Resulta que recojo una bolsa de naranjas y como pesan demasiado para llevarlas andando me acerco a la parada del autobús urbano de la calle Corregidores. La mañana es una candela falsa, una de esas mañanas de diciembre que brillan mucho pero que sabemos que se va a apagar pronto, en cuanto llegue la tarde. No me gusta comer nada por la calle, porque siempre se ha dicho que el que come por la calle no se casa, pero tengo algo de sed y se me antoja abrir una naranja de la bolsa. Enseguida se me acerca un muchacho fornido, grandote, un inocente, y reparo en su boca llena de babas y sus ojos de niño. Me pide, más con los ojos que con la boca, un gajo de la fruta y por supuesto se lo doy, a pesar de que su madre, algo avergonzada, me dice que “hay que ver esta criatura, que parece que está desmayado. Pero le gusta tanto la naranja…”.

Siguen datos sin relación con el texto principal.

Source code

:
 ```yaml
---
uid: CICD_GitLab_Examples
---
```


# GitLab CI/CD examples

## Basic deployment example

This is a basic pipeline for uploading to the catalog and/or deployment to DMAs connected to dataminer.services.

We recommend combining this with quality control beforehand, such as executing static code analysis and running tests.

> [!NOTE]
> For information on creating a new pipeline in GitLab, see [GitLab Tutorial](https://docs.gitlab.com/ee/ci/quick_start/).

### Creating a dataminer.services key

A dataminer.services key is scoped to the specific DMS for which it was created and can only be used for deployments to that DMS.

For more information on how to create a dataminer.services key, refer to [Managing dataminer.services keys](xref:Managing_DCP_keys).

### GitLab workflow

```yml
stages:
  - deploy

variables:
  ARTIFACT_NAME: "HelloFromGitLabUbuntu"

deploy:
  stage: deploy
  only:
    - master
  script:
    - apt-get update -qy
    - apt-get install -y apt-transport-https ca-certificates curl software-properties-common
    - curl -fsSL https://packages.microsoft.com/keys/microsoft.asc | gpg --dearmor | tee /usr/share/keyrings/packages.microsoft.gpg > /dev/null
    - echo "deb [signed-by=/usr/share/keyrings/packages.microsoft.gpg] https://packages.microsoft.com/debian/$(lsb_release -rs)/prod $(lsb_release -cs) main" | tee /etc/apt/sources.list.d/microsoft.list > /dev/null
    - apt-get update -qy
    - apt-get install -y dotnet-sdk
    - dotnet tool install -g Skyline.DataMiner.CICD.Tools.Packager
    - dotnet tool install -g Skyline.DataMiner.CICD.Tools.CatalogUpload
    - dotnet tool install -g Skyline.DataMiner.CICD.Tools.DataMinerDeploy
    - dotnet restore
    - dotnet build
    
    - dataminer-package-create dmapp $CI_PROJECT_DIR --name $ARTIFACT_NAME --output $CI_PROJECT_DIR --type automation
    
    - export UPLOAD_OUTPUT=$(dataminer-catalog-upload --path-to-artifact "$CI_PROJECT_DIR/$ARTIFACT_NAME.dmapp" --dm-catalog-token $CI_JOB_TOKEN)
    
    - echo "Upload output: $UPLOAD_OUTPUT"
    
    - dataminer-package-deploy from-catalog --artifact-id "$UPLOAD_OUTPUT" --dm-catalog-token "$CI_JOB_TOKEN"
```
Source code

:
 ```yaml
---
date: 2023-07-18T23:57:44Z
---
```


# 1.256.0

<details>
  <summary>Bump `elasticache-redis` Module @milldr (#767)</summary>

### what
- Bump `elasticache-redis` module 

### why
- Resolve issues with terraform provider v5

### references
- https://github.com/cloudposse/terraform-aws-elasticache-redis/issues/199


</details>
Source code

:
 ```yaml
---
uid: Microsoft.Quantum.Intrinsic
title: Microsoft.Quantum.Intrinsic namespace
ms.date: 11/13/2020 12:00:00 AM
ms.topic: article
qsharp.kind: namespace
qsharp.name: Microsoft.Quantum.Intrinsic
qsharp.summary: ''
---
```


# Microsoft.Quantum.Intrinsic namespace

Le digo a la mujer que no se preocupe, que para mí es un honor compartir la naranja con el muchacho, que ahora me sonríe con sus ojos limpios, su cariñosa manera de dar las gracias. El autobús no llega y me alegro, porque así puedo pasar más rato con ellos, disfrutando de la mañana y de la naranja, dispuesto a sacar otra si se nos acaba. Por desgracia llega su autobús y se suben, mientras sigue la cariñosa reprimenda de su madre diciéndole que no pida nada.


Nos despedimos con una sonrisa y con las bocas llenas de zumo dulce y mientras se aleja su autobús y llega el mío me doy cuenta de que estoy emocionado, con el pecho acelerado. He visto a Dios. Tanto tiempo buscando a Dios en las iglesias, en las puestas de sol, en las mujeres, y Dios está ahí, aquí, en esa mezcla de dolor y gloria que es un ser inocente. En la parada de un  autobús urbano, en los ojos limpios de un muchacho, en la amorosa contundencia de su madre, que cumple su misión de cuidadora de lo eterno, estaba esperándome Dios esa mañana para decirme que no me devane los sesos buscándolo en lo recóndito, sino en lo que tengo, en lo que tenemos al alcance de la vista y a veces no vemos.

Algo caerá estos Reyes. Pero les aseguro a ustedes que ningún regalo podrá superar al regalo de este muchacho condecorándome con su sonrisa. Estaba tan emocionado aquella tarde, que escribí un poema que he titulado con el mismo nombre que este artículo y que termina con el siguiente verso: “Has compartido hoy con Dios una naranja”. Feliz Año a todos.